Top of Supplied material

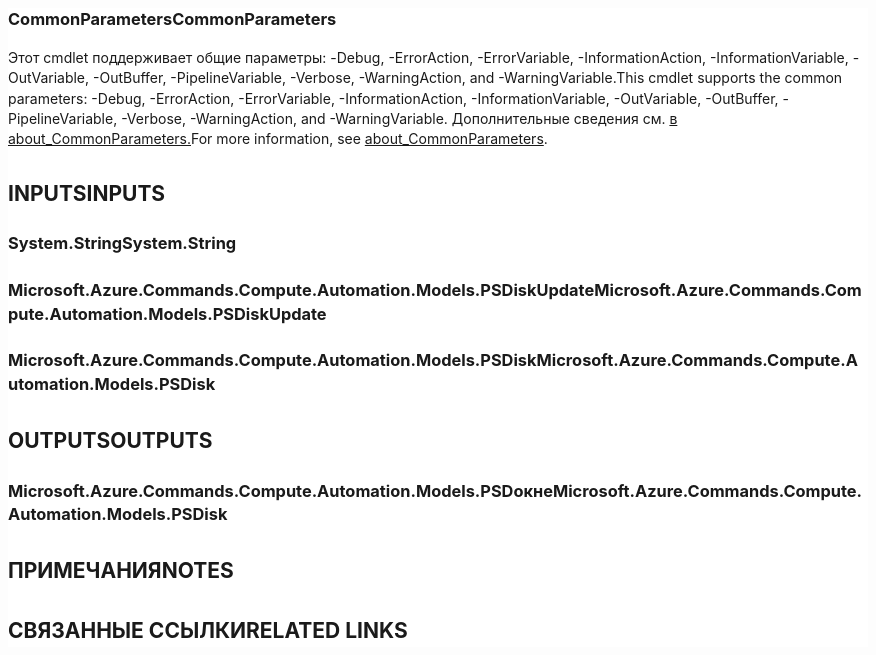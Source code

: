 ### <span data-ttu-id="d1bc2-137">CommonParameters</span><span class="sxs-lookup"><span data-stu-id="d1bc2-137">CommonParameters</span></span>
<span data-ttu-id="d1bc2-138">Этот cmdlet поддерживает общие параметры: -Debug, -ErrorAction, -ErrorVariable, -InformationAction, -InformationVariable, -OutVariable, -OutBuffer, -PipelineVariable, -Verbose, -WarningAction, and -WarningVariable.</span><span class="sxs-lookup"><span data-stu-id="d1bc2-138">This cmdlet supports the common parameters: -Debug, -ErrorAction, -ErrorVariable, -InformationAction, -InformationVariable, -OutVariable, -OutBuffer, -PipelineVariable, -Verbose, -WarningAction, and -WarningVariable.</span></span> <span data-ttu-id="d1bc2-139">Дополнительные сведения см. [в about_CommonParameters.](http://go.microsoft.com/fwlink/?LinkID=113216)</span><span class="sxs-lookup"><span data-stu-id="d1bc2-139">For more information, see [about_CommonParameters](http://go.microsoft.com/fwlink/?LinkID=113216).</span></span>

## <span data-ttu-id="d1bc2-140">INPUTS</span><span class="sxs-lookup"><span data-stu-id="d1bc2-140">INPUTS</span></span>

### <span data-ttu-id="d1bc2-141">System.String</span><span class="sxs-lookup"><span data-stu-id="d1bc2-141">System.String</span></span>

### <span data-ttu-id="d1bc2-142">Microsoft.Azure.Commands.Compute.Automation.Models.PSDiskUpdate</span><span class="sxs-lookup"><span data-stu-id="d1bc2-142">Microsoft.Azure.Commands.Compute.Automation.Models.PSDiskUpdate</span></span>

### <span data-ttu-id="d1bc2-143">Microsoft.Azure.Commands.Compute.Automation.Models.PSDisk</span><span class="sxs-lookup"><span data-stu-id="d1bc2-143">Microsoft.Azure.Commands.Compute.Automation.Models.PSDisk</span></span>

## <span data-ttu-id="d1bc2-144">OUTPUTS</span><span class="sxs-lookup"><span data-stu-id="d1bc2-144">OUTPUTS</span></span>

### <span data-ttu-id="d1bc2-145">Microsoft.Azure.Commands.Compute.Automation.Models.PSDокне</span><span class="sxs-lookup"><span data-stu-id="d1bc2-145">Microsoft.Azure.Commands.Compute.Automation.Models.PSDisk</span></span>

## <span data-ttu-id="d1bc2-146">ПРИМЕЧАНИЯ</span><span class="sxs-lookup"><span data-stu-id="d1bc2-146">NOTES</span></span>

## <span data-ttu-id="d1bc2-147">СВЯЗАННЫЕ ССЫЛКИ</span><span class="sxs-lookup"><span data-stu-id="d1bc2-147">RELATED LINKS</span></span>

Bottom of Supplied material

The records, exactly as written but without images, should be returned.

■ Solution to the problem:
Source code

: ### <span data-ttu-id="d1bc2-137">CommonParameters</span><span class="sxs-lookup"><span data-stu-id="d1bc2-137">CommonParameters</span></span>
<span data-ttu-id="d1bc2-138">Этот cmdlet поддерживает общие параметры: -Debug, -ErrorAction, -ErrorVariable, -InformationAction, -InformationVariable, -OutVariable, -OutBuffer, -PipelineVariable, -Verbose, -WarningAction, and -WarningVariable.</span><span class="sxs-lookup"><span data-stu-id="d1bc2-138">This cmdlet supports the common parameters: -Debug, -ErrorAction, -ErrorVariable, -InformationAction, -InformationVariable, -OutVariable, -OutBuffer, -PipelineVariable, -Verbose, -WarningAction, and -WarningVariable.</span></span> <span data-ttu-id="d1bc2-139">Дополнительные сведения см. [в about_CommonParameters.](http://go.microsoft.com/fwlink/?LinkID=113216)</span><span class="sxs-lookup"><span data-stu-id="d1bc2-139">For more information, see [about_CommonParameters](http://go.microsoft.com/fwlink/?LinkID=113216).</span></span>

## <span data-ttu-id="d1bc2-140">INPUTS</span><span class="sxs-lookup"><span data-stu-id="d1bc2-140">INPUTS</span></span>

### <span data-ttu-id="d1bc2-141">System.String</span><span class="sxs-lookup"><span data-stu-id="d1bc2-141">System.String</span></span>

### <span data-ttu-id="d1bc2-142">Microsoft.Azure.Commands.Compute.Automation.Models.PSDiskUpdate</span><span class="sxs-lookup"><span data-stu-id="d1bc2-142">Microsoft.Azure.Commands.Compute.Automation.Models.PSDiskUpdate</span></span>

### <span data-ttu-id="d1bc2-143">Microsoft.Azure.Commands.Compute.Automation.Models.PSDisk</span><span class="sxs-lookup"><span data-stu-id="d1bc2-143">Microsoft.Azure.Commands.Compute.Automation.Models.PSDisk</span></span>

## <span data-ttu-id="d1bc2-144">OUTPUTS</span><span class="sxs-lookup"><span data-stu-id="d1bc2-144">OUTPUTS</span></span>

### <span data-ttu-id="d1bc2-145">Microsoft.Azure.Commands.Compute.Automation.Models.PSDокне</span><span class="sxs-lookup"><span data-stu-id="d1bc2-145">Microsoft.Azure.Commands.Compute.Automation.Models.PSDisk</span></span>

## <span data-ttu-id="d1bc2-146">ПРИМЕЧАНИЯ</span><span class="sxs-lookup"><span data-stu-id="d1bc2-146">NOTES</span></span>

## <span data-ttu-id="d1bc2-147">СВЯЗАННЫЕ ССЫЛКИ</span><span class="sxs-lookup"><span data-stu-id="d1bc2-147">RELATED LINKS</span></span>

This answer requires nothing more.